That time a mild-mannered janitor was actually a WWII hero
It's not every day that the mild-mannered janitor at your school turns out to be a bad ass Medal of Honor recipient. But that was exactly the case for thousands of cadets at the United States Air Force Academy.
The story starts in Italy in 1943. Pvt. William Crawford was serving as a scout in I Company, 3rd Battalion, 142nd Infantry Regiment, 36th Infantry Division, as it fought its way up the Italian peninsula.
The U.S. Navy tank landing ship LST-1, landing U.S. Army troops on an Italian beach, circa September 1943. (National Archives photo)
After landing at Salerno, Crawford's unit was advancing against stiff German resistance. Just four days after the landings, I Company launched an attack against Hill 424. Once his platoon gained the crest, they became pinned down by intense German machine gun fire.
Ignoring the hail of bullets, Crawford advanced on the German position and silenced it with a hand grenade.
When his platoon was once again pinned down, Crawford didn't hesitate to charge forward, this time to destroy two machine gun emplacements.
He first attacked the machine gun to the left and destroyed it and the crew with a hand grenade. He then worked his way to the next machine gun under intense fire. When he was in range he again tossed a hand grenade that sent the crew running.
He then manned their own machine gun and mowed down the retreating Germans, allowing his unit to continue the advance.
Crawford was recommended for the Medal of Honor for his bravery.
Later during the intense fighting in Italy, the Germans captured Crawford. His status was listed as missing, presumed dead.
The Medal of Honor is the highest military decoration awarded by the United States government. It is bestowed on a member of the United States armed forces who distinguishes himself "conspicuously by gallantry and intrepidity at the risk of his life above and beyond the call of duty while engaged in an action against an enemy of the United States." Because of the nature of its criteria, the medal is often awarded posthumously.
When his Medal of Honor was approved in 1944, it was presented to his father, posthumously.
However, Crawford had in fact survived and in 1945 was liberated from a German POW camp by advancing Allied forces.
Crawford was discharged after the war and returned home before marrying in 1946. He decided to reenlist in 1947 and served another 20 years before retiring with the rank of Master Sergeant in 1967.
His next career move would prove fateful. He took a position as a janitor at the Air Force Academy in his home state of Colorado.
Air Force Academy Chapel in the winter (U.S. Air Force photo by Mike Kaplan)

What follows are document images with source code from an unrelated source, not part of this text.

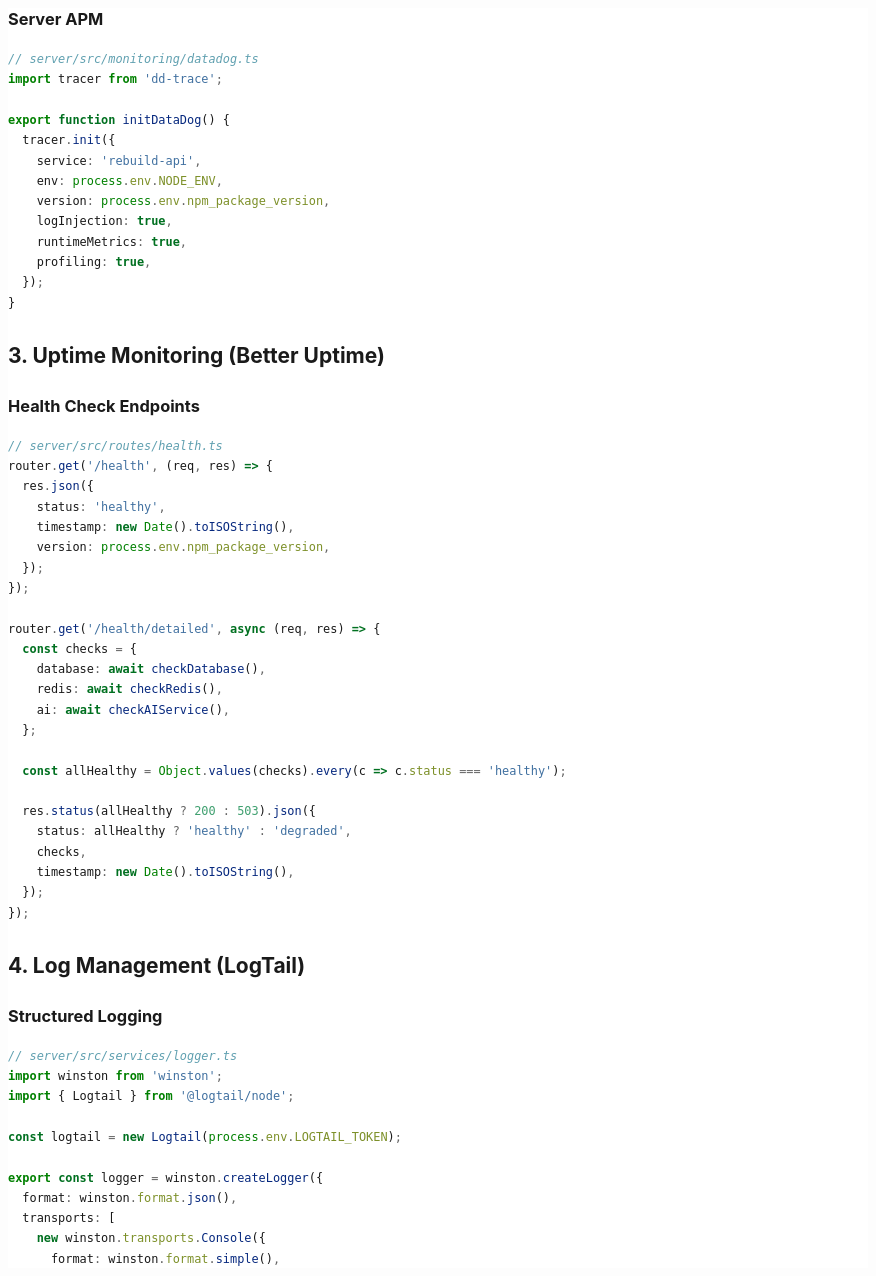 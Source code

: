 ### Server APM
```typescript
// server/src/monitoring/datadog.ts
import tracer from 'dd-trace';

export function initDataDog() {
  tracer.init({
    service: 'rebuild-api',
    env: process.env.NODE_ENV,
    version: process.env.npm_package_version,
    logInjection: true,
    runtimeMetrics: true,
    profiling: true,
  });
}
```

## 3. Uptime Monitoring (Better Uptime)

### Health Check Endpoints
```typescript
// server/src/routes/health.ts
router.get('/health', (req, res) => {
  res.json({
    status: 'healthy',
    timestamp: new Date().toISOString(),
    version: process.env.npm_package_version,
  });
});

router.get('/health/detailed', async (req, res) => {
  const checks = {
    database: await checkDatabase(),
    redis: await checkRedis(),
    ai: await checkAIService(),
  };
  
  const allHealthy = Object.values(checks).every(c => c.status === 'healthy');
  
  res.status(allHealthy ? 200 : 503).json({
    status: allHealthy ? 'healthy' : 'degraded',
    checks,
    timestamp: new Date().toISOString(),
  });
});
```

## 4. Log Management (LogTail)

### Structured Logging
```typescript
// server/src/services/logger.ts
import winston from 'winston';
import { Logtail } from '@logtail/node';

const logtail = new Logtail(process.env.LOGTAIL_TOKEN);

export const logger = winston.createLogger({
  format: winston.format.json(),
  transports: [
    new winston.transports.Console({
      format: winston.format.simple(),
```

Despite his courage in combat, Crawford had always been rather mild-mannered and didn't care much to talk about himself. As such, the cadets at the Academy paid him no mind, assuming he was just any other janitor.
Crawford carried on his duties until 1976 when one cadet, James Moschgat, noticed a picture in a history book about World War II.
Moschgat couldn't believe what he was seeing and showed the picture to his roommate saying, "I think Bill our janitor is a recipient of the Medal of Honor."
The next day Moschgat and his roommate confronted Crawford to ask if it was truly him that was talked about in the book. According to Moschgat's account Crawford simply looked at the picture and replied, "Yep, that's me."
More heroism: 3 heroes who became POWs twice
Astonished by what they had just learned, they quickly asked why he had never mentioned it before. Crawford's reply once again showed his humility. He simply said, "That was one day in my life and it happened a long time ago."
Word quickly spread around campus that there was a Medal of Honor recipient in their midst.
The story could have easily ended here with a known recipient of the Medal of Honor working as a janitor at the Air Force Academy. Most people would have never heard the story.
However, the cadets weren't done.
They eventually found out that because of the circumstances, mainly that Crawford was a POW at the time, he had never had a formal ceremony to present him with his medal.
U.S. Air Force Academy graduation. (U.S. Air Force photo/Liz Copan)
So, when the Class of 1984 reached graduation they invited Crawford as their special guest. And they had a special surprise in store for him. President Ronald Reagan was giving the commencement speech at the Academy that year.
After his commencement speech President Reagan gave Crawford a long overdue honor and presented him with the Medal of Honor.
The encounter with Crawford had so touched Moschgat that he would later reflect on the event by writing an article titled "Leadership and the Janitor" for the USO magazine On Patrol.
In the article he details ten important lessons about leadership that he learned from his meeting of Bill Crawford.
Moschgat retired from the Air Force as a Colonel. Crawford lived out his days in Colorado where he was also famous for being one of four Medal of Honor recipients from the small town of Pueblo, CO.
He passed away in 2000 at the age of 81.